Lagrange Multipliers

The constrained question

In the previous guide you hunted for the peaks and valleys of a function f(x, y) by setting its gradient to zero — the flat-tangent-plane condition of [[unconstrained-optimization|unconstrained optimization]]. But almost no real problem is unconstrained. A factory minimizes cost subject to producing a fixed quantity; a satellite seeks lowest fuel subject to reaching a fixed orbit; a soap film minimizes area subject to clinging to a fixed wire. In every case you are not free to roam the whole plane: you are pinned to a curve, the set of points where some condition g(x, y) = 0 holds. The question becomes: among only those allowed points, where is f largest or smallest?

Here is the picture to hold in your head. Draw the objective f as a landscape of contour lines — the level sets f(x, y) = c, each a curve along which f is constant, like the colored rings of a topographic map. Now overlay the constraint curve g(x, y) = 0, a single fixed path winding across that map. You are a hiker forbidden to leave the path. As you walk it, you cross from one contour ring to the next; the value of f rises and falls along your route. You want the moment on the path where f is as high as it can get.

Why the gradients must line up

Walk the constraint path slowly and watch which contour rings you cross. While the path cuts across the rings — slicing from a lower contour to a higher one — f is still changing, so you are not yet at the best point; keep going and you can climb higher. The value of f along the path can only stop changing when the path stops crossing rings. And the only way to be on a path while crossing no contour at all, even momentarily, is for the path to run tangent to a contour — to graze it, kissing one ring without cutting through it. That tangency is the entire secret.

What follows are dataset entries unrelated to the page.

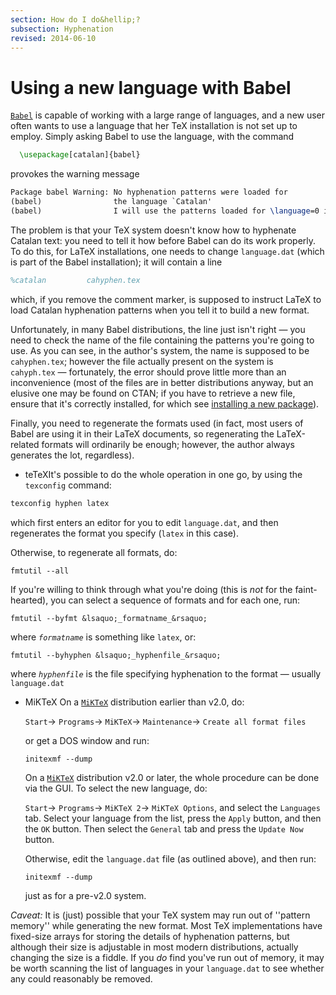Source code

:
 ```yaml
---
section: How do I do&hellip;?
subsection: Hyphenation
revised: 2014-06-10
---
```

# Using a new language with Babel

[`Babel`](https://ctan.org/pkg/Babel) is capable of working with a large range of
languages, and a new user often wants to use a language that her
TeX installation is not set up to employ.  Simply asking Babel to
use the language, with the command
```latex
  \usepackage[catalan]{babel}
```
provokes the warning message
```latex
Package babel Warning: No hyphenation patterns were loaded for
(babel)                the language `Catalan'
(babel)                I will use the patterns loaded for \language=0 instead.
```

The problem is that your TeX system doesn't know how to hyphenate
Catalan text: you need to tell it how before Babel can do its work
properly.  To do this, for LaTeX installations, one needs to change
`language.dat` (which is part of the Babel installation); it will
contain a line
```latex
%catalan         cahyphen.tex
```
which, if you remove the comment marker, is supposed to instruct
LaTeX to load Catalan hyphenation patterns when you tell it to build
a new format.

Unfortunately, in many Babel distributions, the line just isn't
right&nbsp;&mdash; you need to check the name of the file containing the
patterns you're going to use.  As you can see, in the author's system,
the name is supposed to be `cahyphen.tex`; however the file
actually present on the system is `cahyph.tex`&nbsp;&mdash; fortunately,
the error should prove little more than an inconvenience (most of the
files are in better distributions anyway, but an elusive one
may be found on CTAN; if you have to retrieve
a new file, ensure that it's correctly installed, for which see
[installing a new package](FAQ-inst-wlcf.md)).

Finally, you need to regenerate the formats used (in fact, most users
of Babel are using it in their LaTeX documents, so regenerating the
LaTeX-related formats will ordinarily be enough; however, the
author always generates the lot, regardless).

- teTeXIt's possible to do the whole operation in one go, by
  using the `texconfig` command:
```latex
texconfig hyphen latex
```
  which first enters an editor for you to edit `language.dat`,
  and then regenerates the format you specify (`latex` in
  this case).

  Otherwise, to regenerate all formats, do: 

  `fmtutil --all`

  If you're willing to think through what you're doing (this is
  _not_ for the faint-hearted), you can select a sequence of
  formats and for each one, run: 

  `fmtutil --byfmt &lsaquo;_formatname_&rsaquo;`

  where _`formatname`_ is something like `latex`,
  or: 

  `fmtutil --byhyphen &lsaquo;_hyphenfile_&rsaquo;`

  where _`hyphenfile`_ is the file specifying hyphenation
  to the format&nbsp;&mdash; usually `language.dat`
- MiKTeX On a [`MiKTeX`](https://ctan.org/pkg/MiKTeX) distribution earlier than v2.0, do: 

  `Start`&rarr;
  `Programs`&rarr;
  `MiKTeX`&rarr;
  `Maintenance`&rarr;
  `Create all format files`

  or get a DOS window and run:

  `initexmf --dump`

  On a [`MiKTeX`](https://ctan.org/pkg/MiKTeX) distribution v2.0 or later, the whole
  procedure can be done via the GUI.  To select the new
  language, do:

  `Start`&rarr;
  `Programs`&rarr;
  `MiKTeX 2`&rarr;
  `MiKTeX Options`, and select the `Languages` tab.
  Select your language from the list, press the `Apply` button,
  and then the `OK` button.  Then select the `General`
  tab and press the `Update Now` button.

  Otherwise, edit the `language.dat` file (as outlined above),
  and then run:

  `initexmf --dump`

  just as for a pre-v2.0 system.

*_Caveat_:* It is (just) possible that
your TeX system may run out of ''pattern memory'' while generating
the new format.  Most TeX implementations have fixed-size arrays
for storing the details of hyphenation patterns, but although their
size is adjustable in most modern distributions, actually changing the
size is a fiddle.  If you _do_ find you've run out of memory,
it may be worth scanning the list of languages in your
`language.dat` to see whether any could reasonably be removed.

Now translate tangency into gradients. Recall the key fact from this rung: a gradient is always perpendicular to its own level set, and it points in the direction of steepest increase. So nabla f is perpendicular to the contour of f, and nabla g is perpendicular to the constraint curve (which is just the level set g = 0). When the two curves are tangent, they share the same tangent line — and therefore they share the same perpendicular direction. Two vectors with the same perpendicular must themselves be parallel. Hence at the optimum, nabla f and nabla g point along the same line. The directional information lines up exactly because, along the allowed direction, the directional derivative of f has to be zero — there is no uphill left to gain without leaving the path.

The method, step by step

The parallel-gradient idea becomes a recipe. The condition nabla f = lambda nabla g is a vector equation, so in two variables it is really two scalar equations — one for the x-component, one for the y-component. Together with the constraint g = 0 that is three equations in three unknowns: x, y, and the multiplier lambda. Solve the system and the points you find are your candidates for the constrained best and worst.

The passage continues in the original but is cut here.